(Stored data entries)
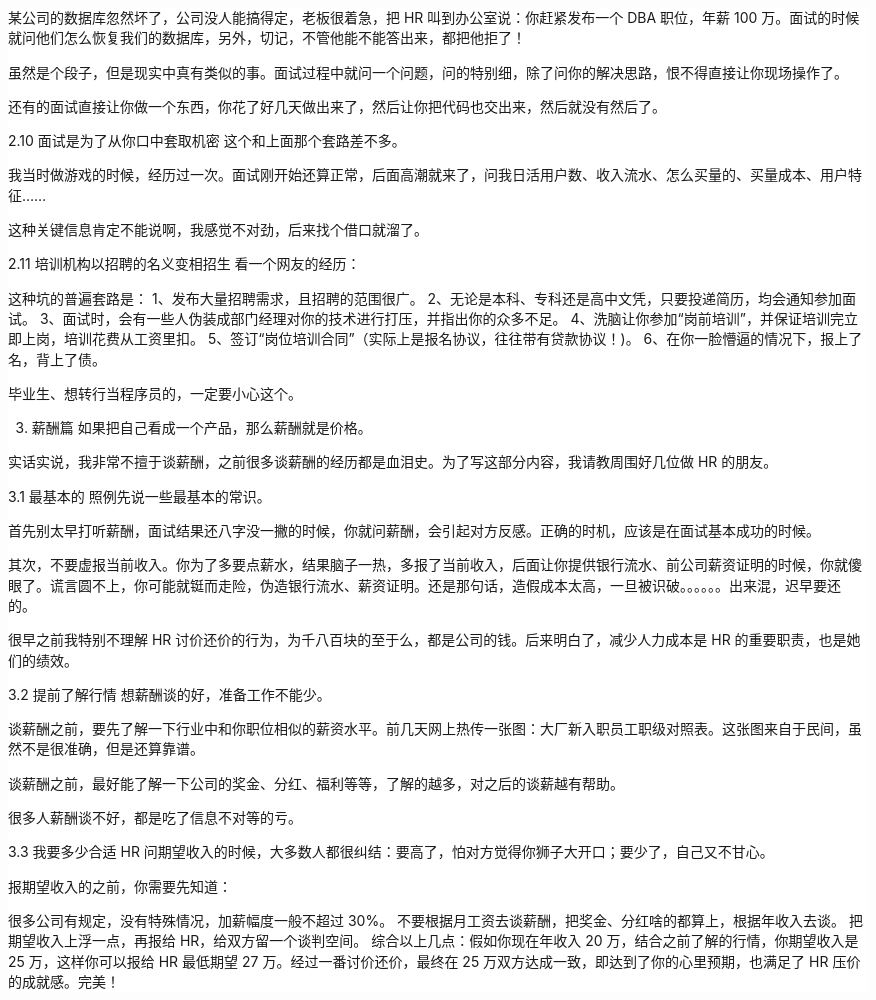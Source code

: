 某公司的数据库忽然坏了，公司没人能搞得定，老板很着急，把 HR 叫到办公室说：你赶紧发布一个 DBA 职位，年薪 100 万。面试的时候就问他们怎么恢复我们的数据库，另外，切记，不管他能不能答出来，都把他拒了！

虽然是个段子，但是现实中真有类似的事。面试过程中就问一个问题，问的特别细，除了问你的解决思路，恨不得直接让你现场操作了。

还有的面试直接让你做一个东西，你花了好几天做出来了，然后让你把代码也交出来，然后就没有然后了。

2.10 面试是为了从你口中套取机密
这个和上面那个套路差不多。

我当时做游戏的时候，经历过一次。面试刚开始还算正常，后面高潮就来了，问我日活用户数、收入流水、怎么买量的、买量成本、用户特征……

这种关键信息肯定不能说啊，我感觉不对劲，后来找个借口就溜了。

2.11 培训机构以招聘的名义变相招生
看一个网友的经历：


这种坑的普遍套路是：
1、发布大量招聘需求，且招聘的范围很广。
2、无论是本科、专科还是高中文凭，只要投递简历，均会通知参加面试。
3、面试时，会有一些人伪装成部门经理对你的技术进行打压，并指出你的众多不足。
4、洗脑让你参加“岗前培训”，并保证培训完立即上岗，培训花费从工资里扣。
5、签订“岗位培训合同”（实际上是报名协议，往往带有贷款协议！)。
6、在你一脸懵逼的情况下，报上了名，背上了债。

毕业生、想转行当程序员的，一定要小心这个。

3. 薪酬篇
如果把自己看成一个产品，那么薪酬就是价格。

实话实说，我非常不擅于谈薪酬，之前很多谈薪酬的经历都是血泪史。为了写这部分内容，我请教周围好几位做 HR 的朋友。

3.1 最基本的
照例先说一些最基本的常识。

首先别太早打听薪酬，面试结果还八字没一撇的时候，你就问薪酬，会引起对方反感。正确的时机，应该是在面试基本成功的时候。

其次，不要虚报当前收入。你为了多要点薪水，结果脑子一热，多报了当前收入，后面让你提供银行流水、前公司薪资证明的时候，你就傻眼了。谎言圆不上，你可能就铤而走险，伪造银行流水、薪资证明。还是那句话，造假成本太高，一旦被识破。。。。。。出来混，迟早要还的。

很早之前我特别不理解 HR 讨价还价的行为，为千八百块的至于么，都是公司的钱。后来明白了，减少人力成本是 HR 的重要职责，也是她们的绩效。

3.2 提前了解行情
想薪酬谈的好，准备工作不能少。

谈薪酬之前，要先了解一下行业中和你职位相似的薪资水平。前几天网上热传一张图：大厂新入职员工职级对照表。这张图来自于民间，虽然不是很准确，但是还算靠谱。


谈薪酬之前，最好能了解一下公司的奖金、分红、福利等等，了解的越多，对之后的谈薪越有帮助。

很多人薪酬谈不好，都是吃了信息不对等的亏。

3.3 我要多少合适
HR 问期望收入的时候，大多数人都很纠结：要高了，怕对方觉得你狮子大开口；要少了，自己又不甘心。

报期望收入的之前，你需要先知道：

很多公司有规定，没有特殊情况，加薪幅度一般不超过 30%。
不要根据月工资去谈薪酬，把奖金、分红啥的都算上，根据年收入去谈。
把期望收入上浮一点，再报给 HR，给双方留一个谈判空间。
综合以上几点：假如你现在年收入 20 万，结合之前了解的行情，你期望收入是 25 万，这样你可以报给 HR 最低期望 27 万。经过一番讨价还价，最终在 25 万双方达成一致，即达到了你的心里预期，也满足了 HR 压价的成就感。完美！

**Work task**. Your task is to copy every line in the entries that holds the string "谈薪酬之前".

**Task answer**.
谈薪酬之前，要先了解一下行业中和你职位相似的薪资水平。前几天网上热传一张图：大厂新入职员工职级对照表。这张图来自于民间，虽然不是很准确，但是还算靠谱。
谈薪酬之前，最好能了解一下公司的奖金、分红、福利等等，了解的越多，对之后的谈薪越有帮助。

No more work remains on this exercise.